Manuel Trazazas Gonzaullas was born in Cádiz, Spain on July 4, 1891 to parents who were naturalized U.S. citizens. His father, Manuel Gonzaullas, was Spanish and his mother, Helen von Droff, was a Canadian — the young couple was on vacation when Gonzaullas was born.
As a young boy growing up in El Paso, Gonzaullas already knew he wanted to be a Texas Ranger, inspired by seeing the legendary Ranger John R. Hughes, the “Border Boss,” on horseback. That fire in the belly to fight lawlessness soon burned hotter as a teenager, when banditos murdered his two brothers and seriously wounded his parents. After serving in the Mexican army and with United States Treasury Department, Gonzaullas took the oath of the Texas Rangers on October 1, 1920. He was still a newlywed when he enlisted in the Rangers, having married Laura Isabel Scherer, a New Yorker, on April 12, 1920. She was an introvert and stayed in the background and stoically endured her husband’s long absences while he was on a dangerous assignment in some faraway Texas town.

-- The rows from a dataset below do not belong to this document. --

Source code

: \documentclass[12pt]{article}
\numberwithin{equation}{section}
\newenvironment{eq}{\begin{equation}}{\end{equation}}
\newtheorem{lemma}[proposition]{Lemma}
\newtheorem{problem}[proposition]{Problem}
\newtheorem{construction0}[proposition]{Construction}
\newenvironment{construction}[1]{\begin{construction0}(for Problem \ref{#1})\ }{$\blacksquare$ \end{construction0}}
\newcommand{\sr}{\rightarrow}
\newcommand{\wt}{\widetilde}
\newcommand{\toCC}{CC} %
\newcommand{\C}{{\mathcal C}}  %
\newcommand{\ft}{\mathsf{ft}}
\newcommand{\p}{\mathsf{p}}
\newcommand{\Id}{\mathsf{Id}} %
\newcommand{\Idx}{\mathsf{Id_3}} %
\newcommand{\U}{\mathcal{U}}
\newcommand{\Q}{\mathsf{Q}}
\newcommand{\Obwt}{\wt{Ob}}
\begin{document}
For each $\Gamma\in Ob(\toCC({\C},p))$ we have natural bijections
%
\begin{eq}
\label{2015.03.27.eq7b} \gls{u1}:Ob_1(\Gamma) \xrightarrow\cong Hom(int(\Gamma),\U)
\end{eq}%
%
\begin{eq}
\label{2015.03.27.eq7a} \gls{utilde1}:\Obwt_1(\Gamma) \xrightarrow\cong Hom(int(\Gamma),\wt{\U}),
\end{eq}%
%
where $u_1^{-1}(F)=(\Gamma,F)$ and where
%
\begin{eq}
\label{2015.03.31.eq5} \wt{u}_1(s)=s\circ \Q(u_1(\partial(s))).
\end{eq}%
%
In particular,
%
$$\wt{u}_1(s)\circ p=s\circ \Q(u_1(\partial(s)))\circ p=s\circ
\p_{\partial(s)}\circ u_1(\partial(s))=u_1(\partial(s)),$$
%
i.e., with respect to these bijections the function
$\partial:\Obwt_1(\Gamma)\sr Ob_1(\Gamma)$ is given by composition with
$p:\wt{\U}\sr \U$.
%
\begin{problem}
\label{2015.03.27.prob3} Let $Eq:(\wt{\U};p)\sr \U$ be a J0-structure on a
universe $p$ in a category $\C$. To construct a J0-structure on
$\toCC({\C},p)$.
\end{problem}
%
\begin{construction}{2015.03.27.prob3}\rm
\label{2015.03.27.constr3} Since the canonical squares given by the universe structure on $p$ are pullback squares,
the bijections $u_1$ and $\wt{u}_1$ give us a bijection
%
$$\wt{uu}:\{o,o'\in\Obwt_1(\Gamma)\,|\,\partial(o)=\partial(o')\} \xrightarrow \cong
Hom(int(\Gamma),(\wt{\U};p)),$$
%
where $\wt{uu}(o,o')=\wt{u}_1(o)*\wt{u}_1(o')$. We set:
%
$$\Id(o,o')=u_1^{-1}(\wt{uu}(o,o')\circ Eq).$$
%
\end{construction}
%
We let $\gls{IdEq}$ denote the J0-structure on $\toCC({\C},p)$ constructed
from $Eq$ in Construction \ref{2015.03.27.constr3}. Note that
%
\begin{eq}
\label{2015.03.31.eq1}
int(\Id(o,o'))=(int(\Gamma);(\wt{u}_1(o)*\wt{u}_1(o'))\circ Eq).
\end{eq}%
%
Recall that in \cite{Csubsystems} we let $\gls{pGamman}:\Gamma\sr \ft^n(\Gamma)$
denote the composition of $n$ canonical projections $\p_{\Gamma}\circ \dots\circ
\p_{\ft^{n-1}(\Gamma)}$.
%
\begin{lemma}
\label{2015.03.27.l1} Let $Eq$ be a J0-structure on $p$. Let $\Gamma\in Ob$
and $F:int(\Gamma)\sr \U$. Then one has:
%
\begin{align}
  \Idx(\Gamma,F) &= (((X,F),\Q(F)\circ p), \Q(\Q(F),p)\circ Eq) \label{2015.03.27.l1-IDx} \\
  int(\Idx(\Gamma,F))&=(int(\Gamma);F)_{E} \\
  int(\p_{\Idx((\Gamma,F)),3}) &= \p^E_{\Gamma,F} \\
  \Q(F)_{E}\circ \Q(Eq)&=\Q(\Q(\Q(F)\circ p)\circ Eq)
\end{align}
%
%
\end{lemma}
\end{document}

Gonzaullas enforced the law in the Texas oil fields, boom towns, and along the Texas border during the 1920s and 1930s. Alone, he pursued murderers, bootleggers, gamblers, drug runners and bank robbers. He came to be known as “El Lobo Solo” (“The Lone Wolf”) and he was one of four Rangers called “Big Four,” who had an enormous impact crime fighting: Gonzaullas, Frank Hamer, Thomas R. Hickman and Will Wright. Gonzaullas would eventually become the first Texas Ranger Captain of Hispanic ancestry.
The mere presence of Gonzaullas inspired an exodus of troublemakers from problem areas. Often, when word reached a Texas town where crime was rampant, most criminals cleared out before he even arrived. Cool under fire and an excellent marksman, Gonzaullas arrested so many bootleggers, gambling operators, thugs and killers that he often had to improvise jail facilities. Such was the case in Kilgore.